» Work to complete
Nothing but the lines below from the first through the one with "base approval needed)" should appear, printed exactly; please leave pictures out.

» Data excerpts
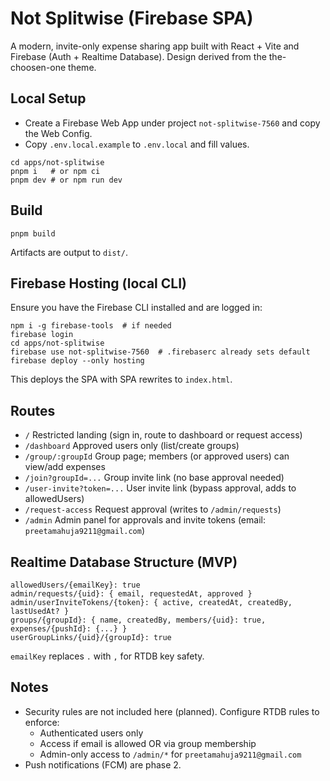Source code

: # Not Splitwise (Firebase SPA)

A modern, invite-only expense sharing app built with React + Vite and Firebase (Auth + Realtime Database). Design derived from the the-choosen-one theme.

## Local Setup

- Create a Firebase Web App under project `not-splitwise-7560` and copy the Web Config.
- Copy `.env.local.example` to `.env.local` and fill values.

```
cd apps/not-splitwise
pnpm i   # or npm ci
pnpm dev # or npm run dev
```

## Build

```
pnpm build
```

Artifacts are output to `dist/`.

## Firebase Hosting (local CLI)

Ensure you have the Firebase CLI installed and are logged in:

```
npm i -g firebase-tools  # if needed
firebase login
cd apps/not-splitwise
firebase use not-splitwise-7560  # .firebaserc already sets default
firebase deploy --only hosting
```

This deploys the SPA with SPA rewrites to `index.html`.

## Routes

- `/` Restricted landing (sign in, route to dashboard or request access)
- `/dashboard` Approved users only (list/create groups)
- `/group/:groupId` Group page; members (or approved users) can view/add expenses
- `/join?groupId=...` Group invite link (no base approval needed)
- `/user-invite?token=...` User invite link (bypass approval, adds to allowedUsers)
- `/request-access` Request approval (writes to `/admin/requests`)
- `/admin` Admin panel for approvals and invite tokens (email: `preetamahuja9211@gmail.com`)

## Realtime Database Structure (MVP)

```
allowedUsers/{emailKey}: true
admin/requests/{uid}: { email, requestedAt, approved }
admin/userInviteTokens/{token}: { active, createdAt, createdBy, lastUsedAt? }
groups/{groupId}: { name, createdBy, members/{uid}: true, expenses/{pushId}: {...} }
userGroupLinks/{uid}/{groupId}: true
```

`emailKey` replaces `.` with `,` for RTDB key safety.

## Notes

- Security rules are not included here (planned). Configure RTDB rules to enforce:
  - Authenticated users only
  - Access if email is allowed OR via group membership
  - Admin-only access to `/admin/*` for `preetamahuja9211@gmail.com`
- Push notifications (FCM) are phase 2.
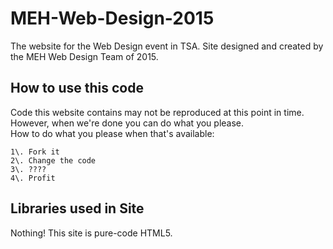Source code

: # MEH-Web-Design-2015

The website for the Web Design event in TSA. Site designed and created by the MEH Web Design Team of 2015.

## How to use this code

Code this website contains may not be reproduced at this point in time. However, when we're done you can do what you please.<br>
How to do what you please when that's available:

```
1\. Fork it
2\. Change the code
3\. ????
4\. Profit
```

## Libraries used in Site

Nothing! This site is pure-code HTML5.

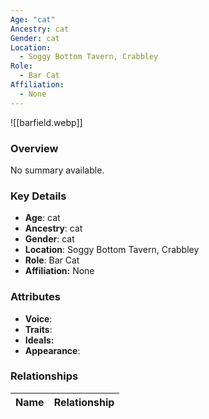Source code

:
 ```yaml
---
Age: "cat"
Ancestry: cat
Gender: cat
Location:
  - Soggy Bottom Tavern, Crabbley
Role:
  - Bar Cat
Affiliation:
  - None
---
```


![[barfield.webp]]

### Overview
No summary available.

### Key Details
- **Age**: cat
- **Ancestry**: cat
- **Gender**: cat
- **Location**: Soggy Bottom Tavern, Crabbley
- **Role**: Bar Cat
- **Affiliation:** None

### Attributes
- **Voice**: 
- **Traits**: 
- **Ideals:** 
- **Appearance**:

### Relationships

| Name  | Relationship |
| ----- | ------------ |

» Answer to this task
Source code

: # Not Splitwise (Firebase SPA)

A modern, invite-only expense sharing app built with React + Vite and Firebase (Auth + Realtime Database). Design derived from the the-choosen-one theme.

## Local Setup

- Create a Firebase Web App under project `not-splitwise-7560` and copy the Web Config.
- Copy `.env.local.example` to `.env.local` and fill values.

```
cd apps/not-splitwise
pnpm i   # or npm ci
pnpm dev # or npm run dev
```

## Build

```
pnpm build
```

Artifacts are output to `dist/`.

## Firebase Hosting (local CLI)

Ensure you have the Firebase CLI installed and are logged in:

```
npm i -g firebase-tools  # if needed
firebase login
cd apps/not-splitwise
firebase use not-splitwise-7560  # .firebaserc already sets default
firebase deploy --only hosting
```

This deploys the SPA with SPA rewrites to `index.html`.

## Routes

- `/` Restricted landing (sign in, route to dashboard or request access)
- `/dashboard` Approved users only (list/create groups)
- `/group/:groupId` Group page; members (or approved users) can view/add expenses
- `/join?groupId=...` Group invite link (no base approval needed)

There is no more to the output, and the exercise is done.